Updated

Indian police have foiled a bid by robbers to make off with a truck laden with onions, in an unusual crime apparently motivated by rocketing prices of the staple food.

Three men stopped a truck on the main road from the western city of Jaipur to the capital New Delhi on Sunday on the pretence that their vehicle had been damaged in a collision.

After accusing the truck driver of causing the accident, one of the men jumped behind the wheel and the others fled.

Police were quickly alerted and they erected barricades on surrounding roads to stop the thieves.

Seeing their route blocked, the men abandoned their loot and escaped on foot, allowing the grateful truck driver to continue on his journey.

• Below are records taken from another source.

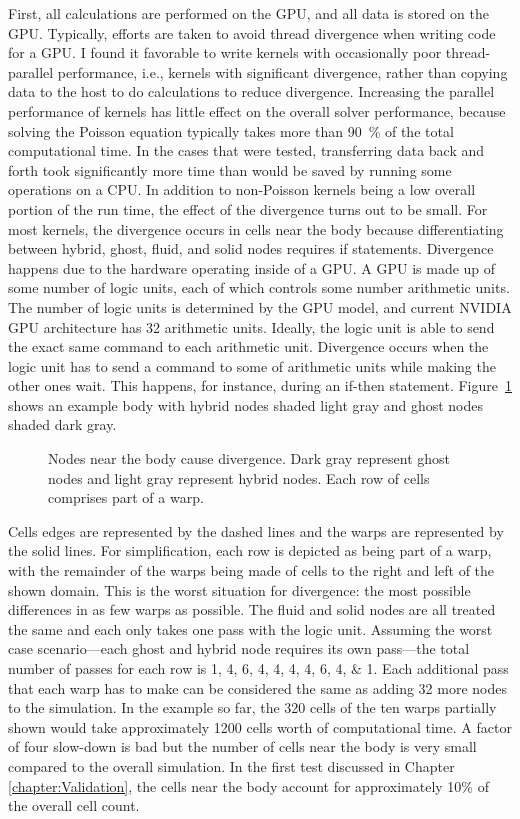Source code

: First, all calculations are performed on the GPU, and all data is stored on the GPU.
Typically, efforts are taken to avoid thread divergence when writing code for a GPU. 
I found it favorable to write kernels with occasionally poor thread-parallel performance, i.e., kernels with significant divergence, rather than copying data to the host to do calculations to reduce divergence. 
Increasing the parallel performance of kernels has little effect on the overall solver performance, because solving the Poisson equation typically takes more than \SI{90}{\percent} of the total computational time. 
In the cases that were tested, transferring data back and forth took significantly more time than would be saved by running some operations on a CPU. 
In addition to non-Poisson kernels being a low overall portion of the run time, the effect of the divergence turns out to be small. 
For most kernels, the divergence occurs in cells near the body because differentiating between hybrid, ghost, fluid, and solid nodes requires if statements. 
Divergence happens due to the hardware operating inside of a GPU. 
A GPU is made up of some number of logic units, each of which controls some number arithmetic units. 
The number of logic units is determined by the GPU model, and current NVIDIA GPU architecture has 32 arithmetic units. 
Ideally, the logic unit is able to send the exact same command to each arithmetic unit. 
Divergence occurs when the logic unit has to send a command to some of arithmetic units while making the other ones wait. 
This happens, for instance, during an if-then statement. 
Figure~\ref{fig:divergence} shows an example body with hybrid nodes shaded light gray and ghost nodes shaded dark gray. 
\begin{figure}[!htb]
	\centering
	
	\caption{Nodes near the body cause divergence. Dark gray represent ghost nodes and light gray represent hybrid nodes. Each row of cells comprises part of a warp.}
	\label{fig:divergence}
\end{figure}
Cells edges are represented by the dashed lines and the warps are represented by the solid lines. 
For simplification, each row is depicted as being part of a warp, with the remainder of the warps being made of cells to the right and left of the shown domain. 
This is the worst situation for divergence: the most possible differences in as few warps as possible. 
The fluid and solid nodes are all treated the same and each only takes one pass with the logic unit. 
Assuming the worst case scenario---each ghost and hybrid node requires its own pass---the total number of passes for each row is \numlist{1;4;6;4;4;4;4;6;4;1}. 
Each additional pass that each warp has to make can be considered the same as adding 32 more nodes to the simulation. 
In the example so far, the 320 cells of the ten warps partially shown would take approximately 1200 cells worth of computational time. 
A factor of four slow-down is bad but the number of cells near the body is very small compared to the overall simulation. 
In the first test discussed in Chapter \ref{chapter:Validation}, the cells near the body account for approximately 10\% of the overall cell count.


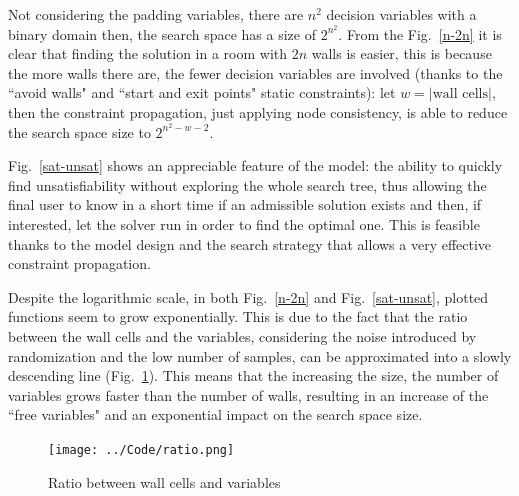 \documentclass[12pt]{article}
\newcommand*{\card}[1]{\lvert #1 \rvert}
\begin{document}
Not considering the padding variables, there are $n^2$ decision variables
with a binary domain then, the search space has a size of $2^{n^2}$.
From the Fig.~\ref{n-2n} it is clear that finding the solution in a room with
$2n$
walls
is easier, this is because the more walls there are, the fewer decision
variables are involved (thanks to the ``avoid walls" and ``start and exit
points" static constraints):
let $w = \card{\text{wall cells}}$, then the constraint propagation, just
applying node consistency, is able to reduce the search space size to $2^{n^2
-w-2}$.

Fig.~\ref{sat-unsat} shows an appreciable feature of the model:
the ability to quickly find unsatisfiability without exploring the whole search
tree, thus allowing the final user to know in a short time if an admissible
solution exists and then, if interested,
let the solver run in order to find the optimal one.
This is feasible thanks to the model design and the search strategy that allows
a very effective constraint propagation.

Despite the logarithmic scale, in both Fig.~\ref{n-2n} and
Fig.~\ref{sat-unsat}, plotted functions seem to grow exponentially.
This is due to the fact that the ratio between the wall cells and the
variables, considering the noise introduced by randomization
and the low number of samples, can be approximated into a slowly
descending line (Fig.~\ref{ratio}). This means that the increasing the size,
the number of variables grows faster than the number of walls, resulting in  an
increase of the ``free variables" and an exponential impact on the search space
size.

\begin{figure}[H]
  \centering
  \texttt{[image: ../Code/ratio.png]}
  \caption{Ratio between wall cells and variables}
  \label{ratio}
\end{figure}
\end{document}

"Hijackers target loaded trucks to loot goods but it is not usual to target food or vegetables," Ram Kishore, a policeman from the northern district of Shahpura where the crime took place, told AFP.

Onion prices are back on the front-pages in India after a spike in prices caused by supply shortages, with a kilogram costing 60 rupees (less than a dollar) in the capital from as little as 15 rupees last year.

The humble root vegetable, an essential ingredient in Indian cooking, has a surprisingly weighty track record of political influence.

In 1980, Indira Gandhi exploited rising onion prices to storm back to power, appearing at campaign rallies waving huge strings of them with the message that a government that can not control onion costs has no right to govern.

And in 1998, a six-fold surge in the cost of onions was held partly responsible for the electoral defeat of the ruling Delhi state government.